(Try it) Only a single number is expected: how many lines of the data hold the word "archive".

Segment Start: Given entries

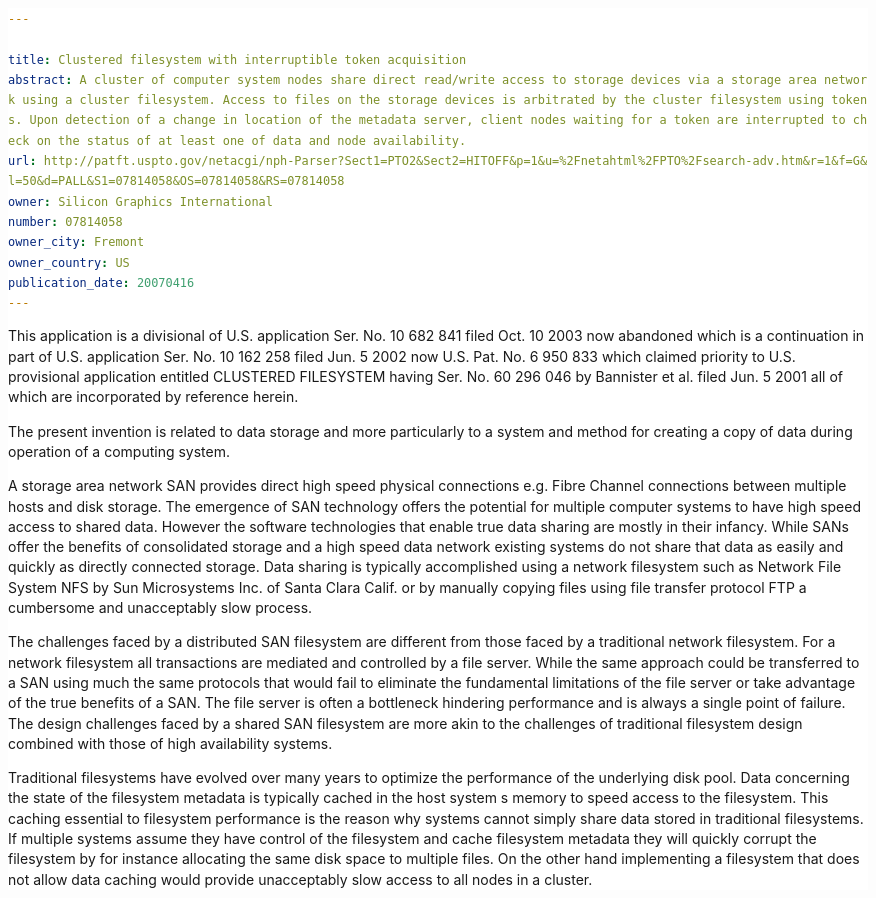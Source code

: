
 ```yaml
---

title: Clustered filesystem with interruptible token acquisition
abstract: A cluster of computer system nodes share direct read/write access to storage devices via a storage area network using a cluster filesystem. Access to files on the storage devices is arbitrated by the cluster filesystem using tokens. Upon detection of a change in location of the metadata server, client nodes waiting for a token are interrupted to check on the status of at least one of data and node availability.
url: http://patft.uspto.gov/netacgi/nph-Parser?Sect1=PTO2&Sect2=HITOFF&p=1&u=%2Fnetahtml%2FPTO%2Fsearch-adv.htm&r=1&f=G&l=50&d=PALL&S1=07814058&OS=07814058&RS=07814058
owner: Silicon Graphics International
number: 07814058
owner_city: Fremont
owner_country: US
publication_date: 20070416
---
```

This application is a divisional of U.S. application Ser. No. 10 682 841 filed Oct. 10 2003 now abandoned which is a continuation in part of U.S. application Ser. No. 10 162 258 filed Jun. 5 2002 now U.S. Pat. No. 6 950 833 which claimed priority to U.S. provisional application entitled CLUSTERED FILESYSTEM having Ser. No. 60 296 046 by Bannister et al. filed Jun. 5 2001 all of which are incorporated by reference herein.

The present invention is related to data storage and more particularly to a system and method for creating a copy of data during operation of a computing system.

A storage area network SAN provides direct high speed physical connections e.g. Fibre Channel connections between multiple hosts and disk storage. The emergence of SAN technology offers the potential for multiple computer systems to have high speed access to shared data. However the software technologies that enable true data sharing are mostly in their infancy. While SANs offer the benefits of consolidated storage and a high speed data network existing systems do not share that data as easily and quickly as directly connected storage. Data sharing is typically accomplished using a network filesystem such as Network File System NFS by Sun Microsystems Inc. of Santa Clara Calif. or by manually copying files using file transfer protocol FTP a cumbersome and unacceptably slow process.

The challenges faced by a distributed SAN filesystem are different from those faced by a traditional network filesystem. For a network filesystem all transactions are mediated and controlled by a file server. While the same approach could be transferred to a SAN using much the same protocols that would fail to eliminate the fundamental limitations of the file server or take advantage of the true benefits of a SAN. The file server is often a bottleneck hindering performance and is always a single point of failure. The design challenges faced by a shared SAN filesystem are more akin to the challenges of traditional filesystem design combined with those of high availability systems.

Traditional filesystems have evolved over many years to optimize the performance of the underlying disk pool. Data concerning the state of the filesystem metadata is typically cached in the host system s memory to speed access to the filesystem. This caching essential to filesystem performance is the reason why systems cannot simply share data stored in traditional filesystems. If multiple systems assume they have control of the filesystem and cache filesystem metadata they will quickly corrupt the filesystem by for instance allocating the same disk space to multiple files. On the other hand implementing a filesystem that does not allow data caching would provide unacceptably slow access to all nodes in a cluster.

Segment End: Given entries
Segment Start: Given entries

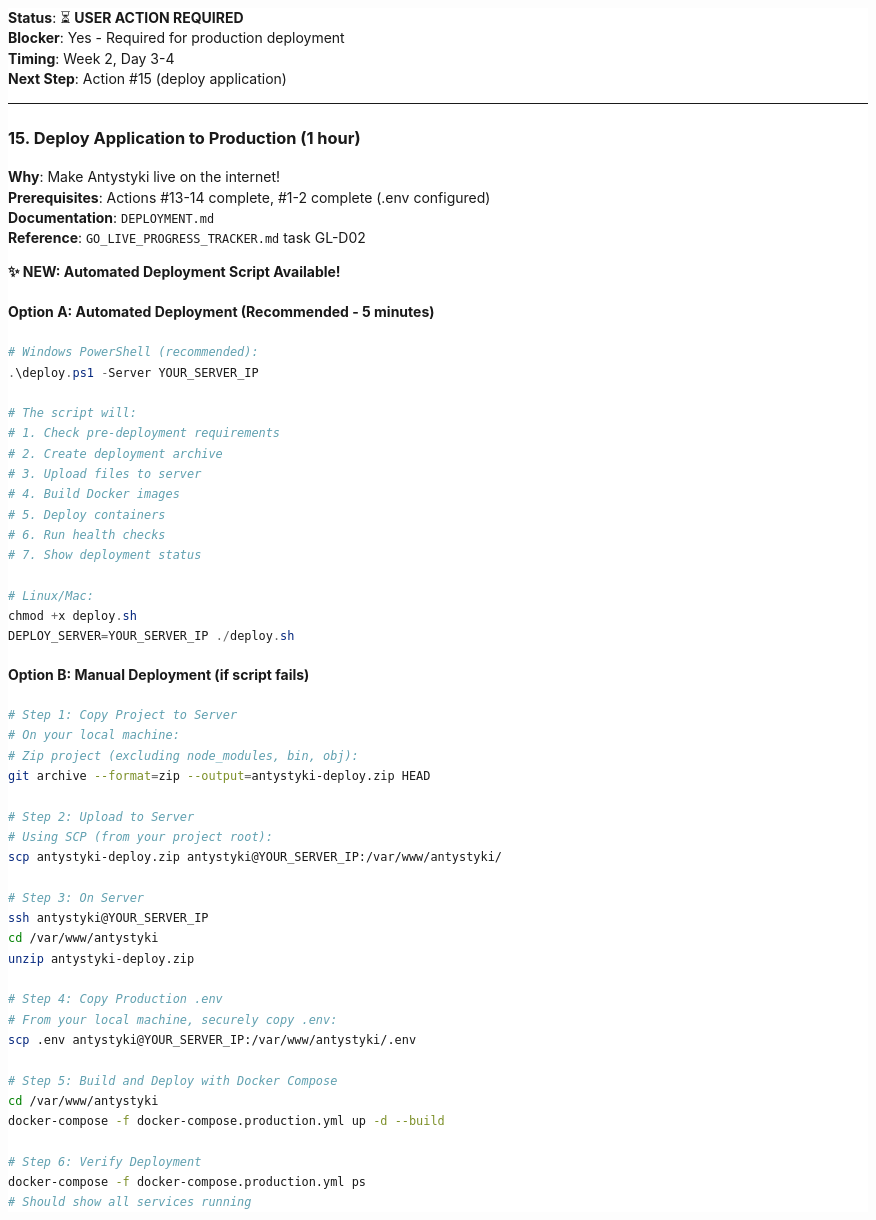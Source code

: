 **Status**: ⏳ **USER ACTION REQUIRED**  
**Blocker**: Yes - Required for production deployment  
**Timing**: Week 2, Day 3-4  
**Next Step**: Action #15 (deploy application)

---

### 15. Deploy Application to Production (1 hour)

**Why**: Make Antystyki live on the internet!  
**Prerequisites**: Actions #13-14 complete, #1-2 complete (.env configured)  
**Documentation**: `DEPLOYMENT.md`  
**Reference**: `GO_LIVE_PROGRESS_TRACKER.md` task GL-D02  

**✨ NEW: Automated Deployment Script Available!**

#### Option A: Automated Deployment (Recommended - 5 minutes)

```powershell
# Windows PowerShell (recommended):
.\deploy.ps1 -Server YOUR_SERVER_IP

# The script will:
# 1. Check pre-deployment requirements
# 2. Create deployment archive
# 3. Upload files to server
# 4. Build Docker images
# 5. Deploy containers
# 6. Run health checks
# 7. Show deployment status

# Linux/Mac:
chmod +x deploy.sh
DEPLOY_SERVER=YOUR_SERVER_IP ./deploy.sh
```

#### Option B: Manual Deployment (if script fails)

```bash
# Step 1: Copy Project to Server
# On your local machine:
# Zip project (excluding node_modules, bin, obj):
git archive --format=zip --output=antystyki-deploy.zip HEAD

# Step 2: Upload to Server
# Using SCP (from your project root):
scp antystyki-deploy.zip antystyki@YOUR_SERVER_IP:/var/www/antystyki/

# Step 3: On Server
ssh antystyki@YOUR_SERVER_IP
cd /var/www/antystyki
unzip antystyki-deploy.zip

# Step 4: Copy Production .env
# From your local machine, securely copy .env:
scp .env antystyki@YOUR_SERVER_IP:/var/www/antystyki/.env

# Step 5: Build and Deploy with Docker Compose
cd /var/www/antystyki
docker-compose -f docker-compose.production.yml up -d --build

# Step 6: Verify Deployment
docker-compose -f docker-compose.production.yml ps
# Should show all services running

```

Segment End: Given entries
Segment Start: Given entries

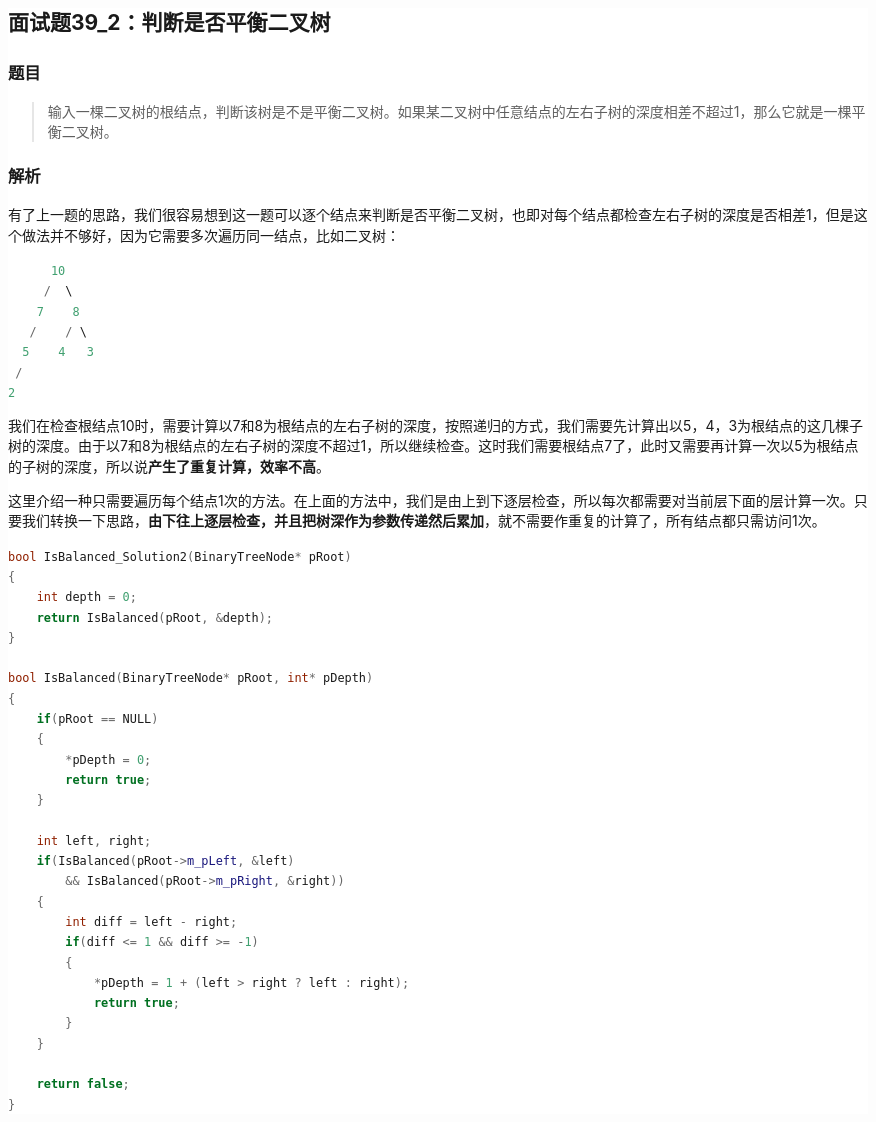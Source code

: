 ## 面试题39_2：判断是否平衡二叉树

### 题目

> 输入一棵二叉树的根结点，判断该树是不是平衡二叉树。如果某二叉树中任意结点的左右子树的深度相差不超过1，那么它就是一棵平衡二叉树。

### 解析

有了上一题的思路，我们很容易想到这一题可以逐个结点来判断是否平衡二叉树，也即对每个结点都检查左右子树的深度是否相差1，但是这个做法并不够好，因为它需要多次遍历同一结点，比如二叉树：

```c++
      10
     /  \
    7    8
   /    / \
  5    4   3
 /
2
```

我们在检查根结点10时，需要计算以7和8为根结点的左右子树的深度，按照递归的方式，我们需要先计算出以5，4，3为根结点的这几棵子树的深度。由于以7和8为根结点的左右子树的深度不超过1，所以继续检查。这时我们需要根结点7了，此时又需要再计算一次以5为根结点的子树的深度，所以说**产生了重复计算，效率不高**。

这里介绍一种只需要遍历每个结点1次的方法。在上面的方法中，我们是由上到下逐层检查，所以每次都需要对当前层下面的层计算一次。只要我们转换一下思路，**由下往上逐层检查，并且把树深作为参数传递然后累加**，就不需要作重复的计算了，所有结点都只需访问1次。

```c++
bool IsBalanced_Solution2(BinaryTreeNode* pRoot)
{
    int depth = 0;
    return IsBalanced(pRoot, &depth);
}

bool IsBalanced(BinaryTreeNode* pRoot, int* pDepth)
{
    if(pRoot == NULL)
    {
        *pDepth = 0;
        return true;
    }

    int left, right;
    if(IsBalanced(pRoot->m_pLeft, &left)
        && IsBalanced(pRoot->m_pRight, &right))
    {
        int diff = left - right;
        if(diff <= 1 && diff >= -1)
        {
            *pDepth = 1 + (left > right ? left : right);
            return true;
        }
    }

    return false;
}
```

Segment End: Given entries

(Exercise solution) 2